Tête dure
Esplanade Camille Mellinet - Médiathèque Jacques Demy
C'est un homme qui n'a pas de corps. Rien qu'une tête sombre, sur un buste abîmé.
C'est un homme qui n'a pas de lèvres, qui n'a pas de regard. Rien qu'un crâne énorme et qui penche.
Coincé contre un drôle de rocher qui s'écaille en reflets, il reste là, à contempler le monde, comme un Prométhée rêveur qui aurait collé son front sur une vitre, la nuit, et ne verrait de la vie que son ombre.

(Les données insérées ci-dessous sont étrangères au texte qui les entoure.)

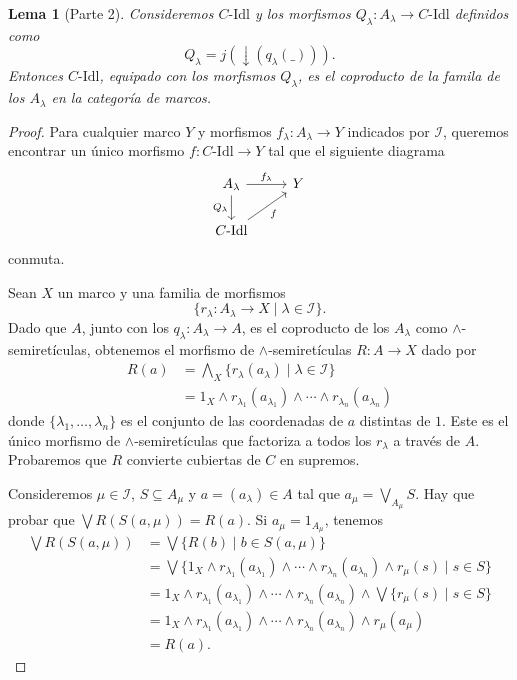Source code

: \documentclass[12pt,letterpaper,titlepage]{article}
\newtheorem{lemma}{Lema}
\theoremstyle{definition}
\newcommand\Sup{\bigvee}
\newcommand\down{{\downarrow}}
\renewcommand\inf{\wedge}
\newcommand\Inf{\bigwedge}
\newcommand\scr[1]{\mathscr{#1}}
\newcommand\<{\langle}
\renewcommand\>{\rangle}
\newcommand\Idl{\text{-}\mathrm{Idl}}
\begin{document}
\begin{lemma}[Parte 2]
    Consideremos $C\Idl$ y los morfismos
    $Q_\lambda\colon A_\lambda\to C\Idl$
    definidos como
    \[
        Q_\lambda=j(\down(q_\lambda(\_)))
    .\]
    Entonces $C\Idl$, equipado con los morfismos $Q_\lambda$,
    es el coproducto de la famila de los $A_\lambda$
    en la categoría de marcos.
\end{lemma}
\begin{proof}
Para cualquier marco $Y$ y morfismos
$f_\lambda\colon A_\lambda\to Y$ indicados por $\scr I$,
queremos encontrar un único morfismo
$f\colon C\Idl\to Y$ tal que el siguiente diagrama
\[
    \begin{tikzcd}
        A_\lambda
            \ar[d,"Q_\lambda"']
            \ar[r,"f_\lambda"]
        & Y \\
        C\Idl \ar[ru,"f"']
    \end{tikzcd}
\]
conmuta.

Sean $X$ un marco y una familia de morfismos
\[\{r_\lambda\colon A_\lambda\to X\mid \lambda\in \scr I\}.\]
Dado que $A$, junto con los $q_\lambda:A_\lambda\to A$,
es el coproducto de los $A_\lambda$ como $\inf$-semiretículas,
obtenemos el morfismo de $\inf$-semiretículas
$R\colon A\to X$ dado por
\begin{align*}
    R(a)
    &=\Inf_X \{r_\lambda(a_\lambda)\mid \lambda\in\scr I\} \\
    &= 1_X\inf r_{\lambda_1}(a_{\lambda_1})\inf\cdots\inf r_{\lambda_n}(a_{\lambda_n})
\end{align*}
donde $\{\lambda_1,\dots,\lambda_n\}$ es el conjunto
de las coordenadas de $a$ distintas de $1$.
Este es el único morfismo de $\inf$-semiretículas que
factoriza a todos los $r_\lambda$ a través de $A$.
Probaremos que $R$ convierte cubiertas de $C$ en supremos.

Consideremos $\mu\in\scr I$, $S\subseteq A_\mu$ y $a=(a_\lambda)\in A$ tal que $a_\mu=\Sup_{A_\mu} S$.
Hay que probar que $\Sup R(S(a,\mu)) = R(a)$.
Si $a_\mu= 1_{A_\mu}$, tenemos
\begin{align*}
    \Sup R(S(a,\mu))
    &= \Sup\{R(b) \mid b\in S(a,\mu)\} \\
    &= \Sup\{ 1_X\inf r_{\lambda_1}(a_{\lambda_1})\inf
        \cdots\inf r_{\lambda_n}(a_{\lambda_n}) \inf r_\mu(s) \mid s\in S\} \\
    &= 1_X\inf r_{\lambda_1}(a_{\lambda_1})\inf
        \cdots\inf r_{\lambda_n}(a_{\lambda_n}) \inf
        \Sup\{ r_\mu(s) \mid s\in S\} \\
    &= 1_X\inf r_{\lambda_1}(a_{\lambda_1})\inf
        \cdots\inf r_{\lambda_n}(a_{\lambda_n}) \inf
        r_\mu(a_\mu) \\
    &= R(a).
\end{align*}


\end{proof}
\end{document}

Sa tête est lourde et dure, si lourde, si dure, qu'il faut pour la tenir ce coussin tout carré. A moins que ce ne soit pas du tout un coussin, ce carré de quatre fois quatre carrés, mais un problème, un carré magique par exemple, celui de Dürer pourquoi pas, dont les chiffres se seraient effacés, et qu'il lui faudrait retrouver.
Il est aux prises avec des questions qui l'écrasent, c'est clair, et sa pauvre tête si lourde n'a pas, comme celle de l'ange Mélancholia, la ressource de se poser sur la paume d'une main, sur un coude plié, sur un coin de chair chaude. Tête sans corps, homme tronc, front abstrait, aux prises avec tant de problèmes contre lesquels il a cessé de lutter, il tombe de tout son crâne. Face au vide qui l'attire, il n'y a plus que ce mur de mauvais béton mal recouvert de marbre, ce dernier rempart qui s'effrite et fait de lui un aveugle.
Je crois que c'est un homme de notre temps.